Friday, April 10, 2009
by Daud Khattak
PESHAWAR: Urging the president to save the Swat peace deal by signing Nizam-e-Adl Regulation apace, the NWFP government feared there were 80 percent chances of Pakistan becoming another Iraq if the situation continued progressing on the same track.
“Only 20 per cent hope is there for the return of normalcy in the present circumstances,” said a provincial government spokesman, who sought help from political parties, civil society, non-government organisations, media and other stakeholders in bringing peace to the restive Malakand region.
Speaking at a day-long seminar on “Nizam-e-Adl Regulation: A review,” NWFP Information Minister Mian Iftikhar Hussain said civil society and the international community must accept the ground realities, without which nothing could be achieved to bring peace to the troubled Swat valley.
The seminar was organised by the Peshawar Press Club (PPC) in collaboration with the provincial Information Department. Besides others, provincial ministers, senior government officials, political leaders and representatives of NGOs and civil society attended the seminar.
Mian Iftikhar said that President Asif Ali Zardari and Prime Minister Yusuf Raza Gilani were taken into confidence ahead of signing deal with Maulana Sufi Muhammad regarding enforcement of the proposed regulation in the Malakand region.
A wide gap was seen in the point of view of the provincial government and representatives of the civil society with both sides presenting arguments and counter-arguments in support of or against the February 16 deal with the banned Tanzeem Nefaz Shariat-e-Muhammadi (TNSM) and the enforcement of the proposed Nizam-e-Adl Regulation in Malakand.
“We should not miss this final chance as the country would become another Iraq if the situation was not brought on the track, he said.
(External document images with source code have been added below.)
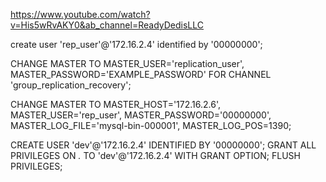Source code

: https://www.youtube.com/watch?v=His5wRvAKY0&ab_channel=ReadyDedisLLC

create user 'rep_user'@'172.16.2.4' identified by '00000000';


CHANGE MASTER TO MASTER_USER='replication_user', MASTER_PASSWORD='EXAMPLE_PASSWORD' FOR CHANNEL 'group_replication_recovery';

CHANGE MASTER TO MASTER_HOST='172.16.2.6', MASTER_USER='rep_user', MASTER_PASSWORD='00000000', MASTER_LOG_FILE='mysql-bin-000001', MASTER_LOG_POS=1390;



CREATE USER 'dev'@'172.16.2.4' IDENTIFIED BY '00000000';
GRANT ALL PRIVILEGES ON *.* TO 'dev'@'172.16.2.4' WITH GRANT OPTION;
FLUSH PRIVILEGES;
Condemning the canning of the 17-year-old girl in public, the minister also questioned the time selected for the release of the ‘controversial’ video as well as its validity.
Terming the release of the video a conspiracy against NWFP government’s peace deal, Iftikhar said: “Why the video and reports about Taliban occupation of the emerald reserves were not released before the agreement?”
Opposing the US drone attacks, he said these strikes were creating indirect support for the militants. Pakhtun Awareness Movement chairman Dr Said Alam Mahsud said the NWFP government signed peace agreement with a man who termed democracy through ballot as un-Islamic the very next day of the deal.
He said the deal was neither in line with the Constitution nor the Pakhtunwali (Pakhtun code of life). He opined that the government had surrendered everything to the banned TNSM chief Sufi Muhammad by making him an unannounced Ameerul Momineen (chief of the faithful).
Council member of the provincial chapter of the Human Rights Commission of Pakistan (HRCP), Kamran Arif called the situation in Swat as a full-fledged insurgency and added that the militants did not want speedy justice rather they wanted to impose their own system of governance in the area.